Extracted data entries

* * * * * * * * *

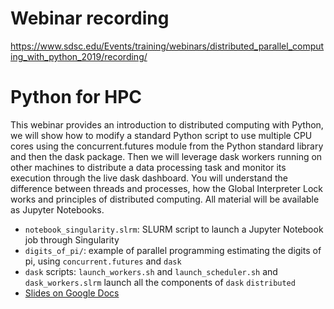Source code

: # Webinar recording

https://www.sdsc.edu/Events/training/webinars/distributed_parallel_computing_with_python_2019/recording/

# Python for HPC

This webinar provides an introduction to distributed computing with Python, we will show how to modify a standard Python script to use multiple CPU cores using the concurrent.futures module from the Python standard library and then the dask package. Then we will leverage dask workers running on other machines to distribute a data processing task and monitor its execution through the live dask dashboard. You will understand the difference between threads and processes, how the Global Interpreter Lock works and principles of distributed computing. All material will be available as Jupyter Notebooks.

* `notebook_singularity.slrm`: SLURM script to launch a Jupyter Notebook job through Singularity
* `digits_of_pi/`: example of parallel programming estimating the digits of pi, using `concurrent.futures` and `dask`
* `dask` scripts: `launch_workers.sh` and `launch_scheduler.sh` and `dask_workers.slrm` launch all the components of `dask` `distributed`
* [Slides on Google Docs](https://docs.google.com/presentation/d/1hcgwy6S7QXVCIZHI0_Rb7_9FPHQP8HH6iWmaqCKpdIU/edit?usp=sharing)

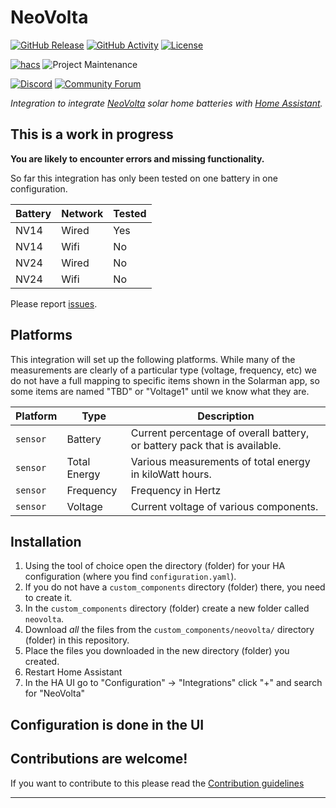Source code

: # NeoVolta

[![GitHub Release][releases-shield]][releases]
[![GitHub Activity][commits-shield]][commits]
[![License][license-shield]](LICENSE)

[![hacs][hacsbadge]][hacs]
![Project Maintenance][maintenance-shield]

[![Discord][discord-shield]][discord]
[![Community Forum][forum-shield]][forum]

_Integration to integrate [NeoVolta](https://www.neovolta.com) solar home batteries with [Home Assistant](https://www.home-assistant.io)._

## This is a work in progress
**You are likely to encounter errors and missing functionality.**

So far this integration has only been tested on one battery in one configuration.

Battery | Network | Tested
-- | -- | --
NV14 | Wired | Yes
NV14 | Wifi | No
NV24 | Wired | No
NV24 | Wifi | No

Please report [issues](https://github.com/austinmroczek/neovolta/issues).

## Platforms

This integration will set up the following platforms. While many of the measurements are clearly of a particular type (voltage, frequency, etc) we do not have a full mapping to specific items shown in the Solarman app, so some items are named "TBD" or "Voltage1" until we know what they are.

Platform | Type | Description
-- | -- | --
`sensor` | Battery | Current percentage of overall battery, or battery pack that is available.
`sensor` | Total Energy | Various measurements of total energy in kiloWatt hours.
`sensor` | Frequency | Frequency in Hertz
`sensor` | Voltage | Current voltage of various components.

## Installation

1. Using the tool of choice open the directory (folder) for your HA configuration (where you find `configuration.yaml`).
1. If you do not have a `custom_components` directory (folder) there, you need to create it.
1. In the `custom_components` directory (folder) create a new folder called `neovolta`.
1. Download _all_ the files from the `custom_components/neovolta/` directory (folder) in this repository.
1. Place the files you downloaded in the new directory (folder) you created.
1. Restart Home Assistant
1. In the HA UI go to "Configuration" -> "Integrations" click "+" and search for "NeoVolta"

## Configuration is done in the UI

<!---->

## Contributions are welcome!

If you want to contribute to this please read the [Contribution guidelines](CONTRIBUTING.md)

***

[neovolta]: https://github.com/austinmroczek/neovolta
[commits-shield]: https://img.shields.io/github/commit-activity/y/austinmroczek/neovolta.svg?style=for-the-badge
[commits]: https://github.com/austinmroczek/neovolta/commits/main
[hacs]: https://github.com/hacs/integration
[hacsbadge]: https://img.shields.io/badge/HACS-Custom-orange.svg?style=for-the-badge
[discord]: https://discord.gg/Qa5fW2R
[discord-shield]: https://img.shields.io/discord/330944238910963714.svg?style=for-the-badge
[exampleimg]: example.png
[forum-shield]: https://img.shields.io/badge/community-forum-brightgreen.svg?style=for-the-badge
[forum]: https://community.home-assistant.io/
[license-shield]: https://img.shields.io/github/license/austinmroczek/neovolta.svg?style=for-the-badge
[maintenance-shield]: https://img.shields.io/badge/maintainer-Austin%20Mroczek%20%40austinmroczek-blue.svg?style=for-the-badge
[releases-shield]: https://img.shields.io/github/release/austinmroczek/neovolta.svg?style=for-the-badge
[releases]: https://github.com/austinmroczek/neovolta/releases
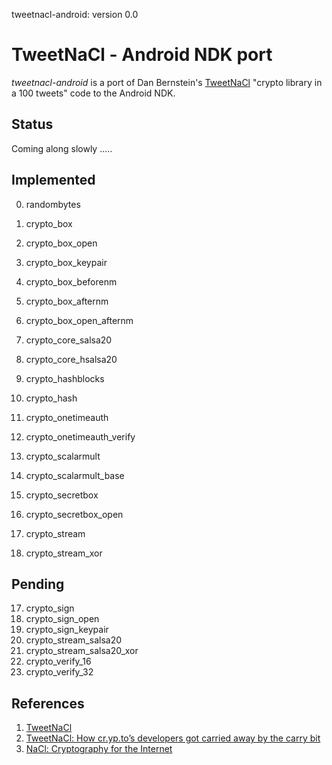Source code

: tweetnacl-android: version 0.0

# TweetNaCl - Android NDK port

*tweetnacl-android* is a port of Dan Bernstein's [TweetNaCl][tweetnacl] "crypto library in a 100 tweets" code to 
the Android NDK.

Status
------
Coming along slowly .....

Implemented
-----------
0.  randombytes
1.  crypto_box
2.  crypto_box_open
2.  crypto_box_keypair
4.  crypto_box_beforenm
5.  crypto_box_afternm
6.  crypto_box_open_afternm
7.  crypto_core_salsa20
8.  crypto_core_hsalsa20
9.  crypto_hashblocks
10. crypto_hash
11. crypto_onetimeauth
12. crypto_onetimeauth_verify
13. crypto_scalarmult
14. crypto_scalarmult_base
15. crypto_secretbox
16. crypto_secretbox_open

20. crypto_stream
21. crypto_stream_xor

Pending
-------

17. crypto_sign
18. crypto_sign_open
19. crypto_sign_keypair
22. crypto_stream_salsa20
23. crypto_stream_salsa20_xor
24. crypto_verify_16
25. crypto_verify_32


References
----------

1. [TweetNaCl][tweetnacl]
2. [TweetNaCl: How cr.yp.to’s developers got carried away by the carry bit][carrybitbug]
3. [NaCl: Cryptography for the Internet][slides]

[tweetnacl]:   http://tweetnacl.cr.yp.to
[carrybitbug]: http://blog.skylable.com/2014/05/tweetnacl-carrybit-bug
[slides]:      http://cryptojedi.org/peter/data/tenerife-20130121.pdf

* * * * * * * * *

#### TASK
Exact duplication is required for the lines above, from the line that contains "in kiloWatt hours." to the line that contains "1. Using the", inclusive; omit all others.

#### ANSWER FOR THE TASK
`sensor` | Total Energy | Various measurements of total energy in kiloWatt hours.
`sensor` | Frequency | Frequency in Hertz
`sensor` | Voltage | Current voltage of various components.

## Installation

1. Using the tool of choice open the directory (folder) for your HA configuration (where you find `configuration.yaml`).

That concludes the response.